Solomon will take over from CEO Peter Cohen on December 27 while keeping his role as president, the firm said Friday. Cohen, founder of Cowen’s predecessor firm Ramius Capital, will continue to serve as chairman.

“We have transformed Cowen over the last eight years, through a series of acquisitions and organic initiatives, into an organization that has a solid foundation with tremendous growth opportunities,” Cohen said in the firm’s statement. “It is the right time for Jeff, a close and trusted partner of mine for 28 years, to take the reins.”

New York-based Cowen joins other financial firms this year, including KKR & Co. and Carlyle Group, in announcing leadership changes tied to succession planning.

“Founding Ramius Capital in 1994, growing it into a multi-billion-dollar alternative investment manager, acquiring Cowen in 2009, and leading the combined organization has been a privilege and great source of pride to me,” Cohen said in the statement. “Jeff’s new responsibilities enable me to focus my attention on creating additional value for all of our stakeholders as well as broadening and deepening the firm’s key relationships.”

Before becoming president, Solomon served as Cowen’s chief operating officer and head of investment banking, according to the firm’s website.

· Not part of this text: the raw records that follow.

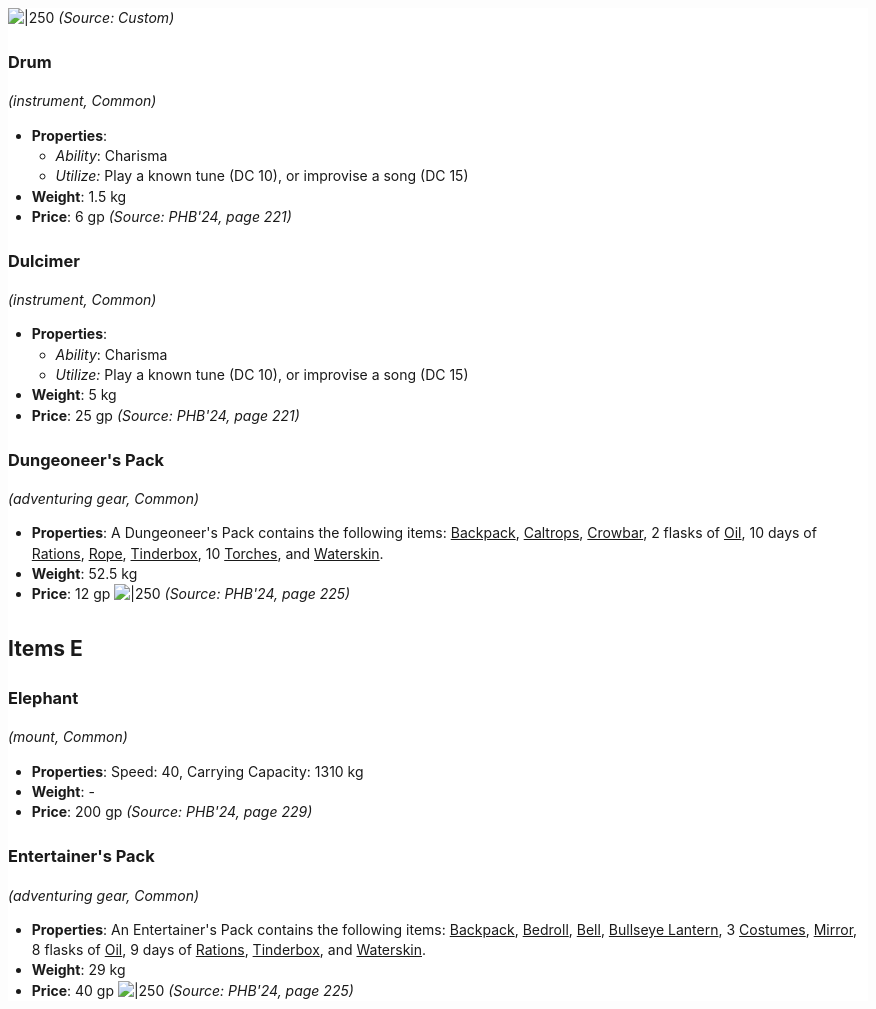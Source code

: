 ![\|250](https://static.wikia.nocookie.net/saga-of-survival/images/9/93/Sling.png)
*(Source: Custom)*

### Drum
*(instrument, Common)*
- **Properties**:
  - *Ability*: Charisma
  - *Utilize:* Play a known tune (DC 10), or improvise a song (DC 15)
- **Weight**: 1.5 kg
- **Price**: 6 gp
*(Source: PHB'24, page 221)*

### Dulcimer
*(instrument, Common)*
- **Properties**:
  - *Ability*: Charisma
  - *Utilize:* Play a known tune (DC 10), or improvise a song (DC 15)
- **Weight**: 5 kg
- **Price**: 25 gp
*(Source: PHB'24, page 221)*

### Dungeoneer's Pack
*(adventuring gear, Common)*
- **Properties**: A Dungeoneer's Pack contains the following items: [Backpack](dm/items.md#backpack), [Caltrops](dm/items.md#caltrops), [Crowbar](dm/items.md#crowbar), 2 flasks of [Oil](dm/items.md#oil), 10 days of [Rations](dm/items.md#rations), [Rope](dm/items.md#rope), [Tinderbox](dm/items.md#tinderbox), 10 [Torches](dm/items.md#torch), and [Waterskin](dm/items.md#waterskin).
- **Weight**: 52.5 kg
- **Price**: 12 gp
![\|250](https://i.pinimg.com/736x/d2/04/84/d2048465105831be3462073008418b06.jpg)
*(Source: PHB'24, page 225)*

## Items E
### Elephant
*(mount, Common)*
- **Properties**: Speed: 40, Carrying Capacity: 1310 kg
- **Weight**: -
- **Price**: 200 gp
*(Source: PHB'24, page 229)*

### Entertainer's Pack
*(adventuring gear, Common)*
- **Properties**: An Entertainer's Pack contains the following items: [Backpack](dm/items.md#backpack), [Bedroll](dm/items.md#bedroll), [Bell](dm/items.md#bell), [Bullseye Lantern](dm/items.md#bullseye-lantern), 3 [Costumes](dm/items.md#costume), [Mirror](dm/items.md#mirror), 8 flasks of [Oil](dm/items.md#oil), 9 days of [Rations](dm/items.md#rations), [Tinderbox](dm/items.md#tinderbox), and [Waterskin](dm/items.md#waterskin).
- **Weight**: 29 kg
- **Price**: 40 gp
![\|250](https://i.pinimg.com/736x/d2/04/84/d2048465105831be3462073008418b06.jpg)
*(Source: PHB'24, page 225)*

The decision to promote him as CEO follows a recent staffing shakeup at Cowen.

[II Deep Dive: Cowen’s Investment Banking Unit Names Co-Presidents]

The firm said Nov. 1 that Dan Charney and Larry Wieseneck would become co-presidents of its banking unit and join a newly created management committee responsible for executing Cowen’s long-term strategy. A spokesperson for Cowen didn’t return a phone call seeking comment about the latest leadership changes.

Private equity firms KKR and Carlyle have also revealed details of their succession planning in recent months.

In October, Carlyle founders David Rubenstein and William Conway announced that they would step down as co-CEOs at the beginning of next year to make way for Kewsong Lee and Glenn Youngkin to take on the roles. KKR said in July that Joe Bae and Scott Nuttall would become co-presidents and co-COOs, a decision signaling the firm’s plans for succession even as Henry Kravis and George Roberts remain in their co-chair and co-CEO positions.